Funds for the three projects, totalling R27-billion (US$3.9-billion), have been secured. Eskom invested R5.86-billion ($848-million) into the recommissioning of Camden, which, it says, is the first power station in the world to be revived after a long period of inactivity.

It’s the “largest return to service project in the world” and has been successfully reconstructed to add critical power capacity onto the national grid at a fraction of the cost of building a new facility, says the utility.

“It was not an easy task reopening the station considering the tight deadline, but [Eskom] delivered,” said Barbara Hogan, Minister of Public Enterprises.

The station receives coal from surrounding collieries, including Sudor Coal, Thutsi, Blesbok, Imbabala, Koornfontein, Mashala, Umcebo-Middlekraal, Umcebo-Klippan, Nu Coal, and Just Coal & Mooiplaats-Woestaleen.

The utility opted to ferry most of the coal to Camden by rail in a bid to reduce the number of coal trucks on the country’s roads, with a corresponding reduction in the cost associated with repairs of road damage caused by trucks.

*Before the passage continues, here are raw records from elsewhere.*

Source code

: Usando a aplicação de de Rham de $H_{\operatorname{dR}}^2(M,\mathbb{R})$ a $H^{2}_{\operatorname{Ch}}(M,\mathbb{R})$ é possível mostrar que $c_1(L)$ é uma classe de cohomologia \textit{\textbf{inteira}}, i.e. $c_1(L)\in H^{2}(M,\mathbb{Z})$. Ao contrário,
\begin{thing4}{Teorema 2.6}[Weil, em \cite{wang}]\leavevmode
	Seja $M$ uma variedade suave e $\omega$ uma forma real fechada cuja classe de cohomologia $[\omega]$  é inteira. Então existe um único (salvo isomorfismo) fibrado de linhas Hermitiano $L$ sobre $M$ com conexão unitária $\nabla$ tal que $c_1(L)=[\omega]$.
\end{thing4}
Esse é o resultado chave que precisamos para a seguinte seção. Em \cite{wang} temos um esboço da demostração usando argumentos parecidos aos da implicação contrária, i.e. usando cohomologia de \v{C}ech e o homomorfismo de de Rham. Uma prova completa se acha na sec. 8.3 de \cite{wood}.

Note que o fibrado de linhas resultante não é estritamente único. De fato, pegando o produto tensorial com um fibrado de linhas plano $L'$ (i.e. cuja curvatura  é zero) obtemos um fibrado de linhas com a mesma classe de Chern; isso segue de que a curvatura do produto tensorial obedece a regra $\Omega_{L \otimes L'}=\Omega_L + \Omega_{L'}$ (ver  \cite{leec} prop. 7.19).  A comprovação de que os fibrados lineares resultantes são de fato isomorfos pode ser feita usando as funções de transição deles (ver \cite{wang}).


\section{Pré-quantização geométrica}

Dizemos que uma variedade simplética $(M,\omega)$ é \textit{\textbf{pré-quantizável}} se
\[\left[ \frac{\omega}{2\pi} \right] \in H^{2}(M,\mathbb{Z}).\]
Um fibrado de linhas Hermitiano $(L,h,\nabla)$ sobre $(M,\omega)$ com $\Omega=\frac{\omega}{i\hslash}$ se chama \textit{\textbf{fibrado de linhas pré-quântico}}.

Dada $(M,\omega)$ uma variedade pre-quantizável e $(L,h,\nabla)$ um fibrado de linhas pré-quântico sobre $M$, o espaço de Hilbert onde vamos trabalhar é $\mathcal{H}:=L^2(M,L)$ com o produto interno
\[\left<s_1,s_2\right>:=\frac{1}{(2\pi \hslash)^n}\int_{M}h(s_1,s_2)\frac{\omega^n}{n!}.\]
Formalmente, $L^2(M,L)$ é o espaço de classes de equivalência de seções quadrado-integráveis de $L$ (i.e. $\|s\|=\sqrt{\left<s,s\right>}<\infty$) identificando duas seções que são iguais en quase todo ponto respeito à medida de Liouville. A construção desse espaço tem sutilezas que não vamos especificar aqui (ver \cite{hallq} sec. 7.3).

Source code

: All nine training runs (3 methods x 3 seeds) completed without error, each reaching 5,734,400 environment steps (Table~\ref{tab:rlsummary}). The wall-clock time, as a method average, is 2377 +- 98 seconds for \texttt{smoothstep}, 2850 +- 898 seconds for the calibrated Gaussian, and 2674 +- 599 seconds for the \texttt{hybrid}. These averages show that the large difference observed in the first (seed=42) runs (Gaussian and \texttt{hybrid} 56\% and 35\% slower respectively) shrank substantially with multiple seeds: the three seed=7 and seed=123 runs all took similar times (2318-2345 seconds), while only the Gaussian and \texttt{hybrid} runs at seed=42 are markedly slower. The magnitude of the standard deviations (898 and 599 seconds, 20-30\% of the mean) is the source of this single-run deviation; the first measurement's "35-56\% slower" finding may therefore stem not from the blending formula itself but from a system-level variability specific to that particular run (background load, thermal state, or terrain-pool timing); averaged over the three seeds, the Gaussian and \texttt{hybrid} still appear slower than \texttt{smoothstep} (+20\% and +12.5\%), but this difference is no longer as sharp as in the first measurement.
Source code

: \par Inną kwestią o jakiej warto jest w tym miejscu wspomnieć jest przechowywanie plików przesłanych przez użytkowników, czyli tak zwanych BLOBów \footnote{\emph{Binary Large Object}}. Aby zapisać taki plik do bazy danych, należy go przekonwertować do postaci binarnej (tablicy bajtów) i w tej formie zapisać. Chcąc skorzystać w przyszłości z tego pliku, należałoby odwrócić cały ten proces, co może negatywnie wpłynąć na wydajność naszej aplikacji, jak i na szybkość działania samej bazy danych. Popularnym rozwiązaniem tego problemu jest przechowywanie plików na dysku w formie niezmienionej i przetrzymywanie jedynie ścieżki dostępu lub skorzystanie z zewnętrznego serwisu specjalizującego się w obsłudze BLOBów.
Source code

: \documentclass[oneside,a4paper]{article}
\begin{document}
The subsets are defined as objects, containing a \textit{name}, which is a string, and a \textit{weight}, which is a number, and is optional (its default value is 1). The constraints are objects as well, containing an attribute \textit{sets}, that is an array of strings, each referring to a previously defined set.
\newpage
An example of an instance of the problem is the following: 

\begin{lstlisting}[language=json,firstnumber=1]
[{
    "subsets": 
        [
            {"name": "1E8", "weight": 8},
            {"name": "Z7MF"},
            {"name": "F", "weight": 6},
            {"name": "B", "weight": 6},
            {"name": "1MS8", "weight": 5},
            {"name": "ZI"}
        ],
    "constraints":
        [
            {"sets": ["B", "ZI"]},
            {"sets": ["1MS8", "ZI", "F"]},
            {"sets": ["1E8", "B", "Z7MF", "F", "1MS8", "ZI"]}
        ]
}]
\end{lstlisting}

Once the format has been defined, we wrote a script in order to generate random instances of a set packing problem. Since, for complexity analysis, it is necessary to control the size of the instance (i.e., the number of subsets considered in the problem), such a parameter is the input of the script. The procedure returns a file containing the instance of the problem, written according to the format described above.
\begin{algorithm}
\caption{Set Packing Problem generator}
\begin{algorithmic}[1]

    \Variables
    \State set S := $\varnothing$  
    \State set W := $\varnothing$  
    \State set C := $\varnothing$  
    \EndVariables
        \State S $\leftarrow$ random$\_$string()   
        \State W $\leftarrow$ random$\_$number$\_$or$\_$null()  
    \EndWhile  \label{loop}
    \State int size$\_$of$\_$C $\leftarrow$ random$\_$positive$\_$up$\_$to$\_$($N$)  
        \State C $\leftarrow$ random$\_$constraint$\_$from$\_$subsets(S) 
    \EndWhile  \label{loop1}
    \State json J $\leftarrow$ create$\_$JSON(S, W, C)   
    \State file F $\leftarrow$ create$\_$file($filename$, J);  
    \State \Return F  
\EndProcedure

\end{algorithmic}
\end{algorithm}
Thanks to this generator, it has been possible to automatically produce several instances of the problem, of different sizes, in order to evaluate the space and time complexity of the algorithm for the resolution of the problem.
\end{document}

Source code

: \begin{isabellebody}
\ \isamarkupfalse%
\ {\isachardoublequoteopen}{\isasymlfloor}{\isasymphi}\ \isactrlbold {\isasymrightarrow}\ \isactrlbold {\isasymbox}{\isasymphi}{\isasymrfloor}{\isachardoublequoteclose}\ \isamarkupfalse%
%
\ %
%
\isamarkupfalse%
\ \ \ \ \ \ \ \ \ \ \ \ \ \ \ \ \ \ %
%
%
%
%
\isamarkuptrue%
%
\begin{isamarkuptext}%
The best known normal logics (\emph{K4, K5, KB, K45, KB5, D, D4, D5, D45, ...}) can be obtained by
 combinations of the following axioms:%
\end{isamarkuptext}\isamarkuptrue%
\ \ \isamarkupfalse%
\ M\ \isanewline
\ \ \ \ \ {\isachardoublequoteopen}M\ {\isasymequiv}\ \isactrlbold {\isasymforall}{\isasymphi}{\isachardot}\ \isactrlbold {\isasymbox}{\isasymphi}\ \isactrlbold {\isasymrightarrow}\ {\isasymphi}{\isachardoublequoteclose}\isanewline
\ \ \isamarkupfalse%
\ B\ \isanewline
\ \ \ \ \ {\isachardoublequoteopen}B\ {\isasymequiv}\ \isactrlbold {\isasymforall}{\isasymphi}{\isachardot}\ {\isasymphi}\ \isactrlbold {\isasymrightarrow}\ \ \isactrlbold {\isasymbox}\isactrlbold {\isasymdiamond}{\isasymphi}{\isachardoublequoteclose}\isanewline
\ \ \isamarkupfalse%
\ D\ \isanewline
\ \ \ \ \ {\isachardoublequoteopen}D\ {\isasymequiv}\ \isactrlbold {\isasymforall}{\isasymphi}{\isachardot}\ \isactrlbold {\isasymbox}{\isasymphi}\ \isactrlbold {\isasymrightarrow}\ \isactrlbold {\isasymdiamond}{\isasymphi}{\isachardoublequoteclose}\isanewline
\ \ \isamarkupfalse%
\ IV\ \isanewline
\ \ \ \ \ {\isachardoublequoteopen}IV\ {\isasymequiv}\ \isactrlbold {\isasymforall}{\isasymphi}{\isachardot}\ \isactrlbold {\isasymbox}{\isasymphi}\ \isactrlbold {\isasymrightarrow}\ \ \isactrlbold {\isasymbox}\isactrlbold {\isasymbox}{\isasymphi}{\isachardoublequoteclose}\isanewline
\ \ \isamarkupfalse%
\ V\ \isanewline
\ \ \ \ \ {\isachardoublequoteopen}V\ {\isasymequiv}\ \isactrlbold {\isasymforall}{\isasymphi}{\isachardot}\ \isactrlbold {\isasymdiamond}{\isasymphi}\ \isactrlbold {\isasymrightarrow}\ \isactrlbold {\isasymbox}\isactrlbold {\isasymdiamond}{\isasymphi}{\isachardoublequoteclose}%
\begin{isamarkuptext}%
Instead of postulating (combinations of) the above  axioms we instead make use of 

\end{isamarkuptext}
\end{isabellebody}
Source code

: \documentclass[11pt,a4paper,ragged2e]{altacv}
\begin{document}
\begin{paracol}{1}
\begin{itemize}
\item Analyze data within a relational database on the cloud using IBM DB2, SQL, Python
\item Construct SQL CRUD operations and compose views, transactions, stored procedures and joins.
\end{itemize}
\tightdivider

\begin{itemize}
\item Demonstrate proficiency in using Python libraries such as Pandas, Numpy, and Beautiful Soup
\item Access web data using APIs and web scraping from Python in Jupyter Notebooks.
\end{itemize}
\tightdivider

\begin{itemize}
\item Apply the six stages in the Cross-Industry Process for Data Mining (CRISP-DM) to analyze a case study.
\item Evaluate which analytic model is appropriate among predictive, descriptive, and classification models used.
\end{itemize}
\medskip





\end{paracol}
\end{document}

Currently, about half the coal requirement is transported by rail.

Eskom is confident that Camden is environment friendly, saying that it has been fitted with fabric filter plants on all eight units.  “These plants remove almost all the dust particles in the emitted exhaust gases”.

Eskom’s build programme steaming ahead

Eskom is under pressure to increase capacity of the national power grid to avoid an electricity supply shortage in the next years. “We need to double supply over the next 20 years,” said Eskom’s newly appointed CEO Brian Dames.

The utility has admitted that it will not deliver the estimated 52 248MW that South Africa will need by 2030. It will import power from neighbouring countries, and has also invited independent power producers (IPPs) to play a significant role in generating power.

“Eskom clearly cannot provide all of the power that South Africa needs,” said Dames. “We welcome and encourage the entry of IPPs into the electricity generation market.”

The parastatal failed to generate enough power to match the country’s economic growth of recent decades, which resulted in greater demand, Dames noted.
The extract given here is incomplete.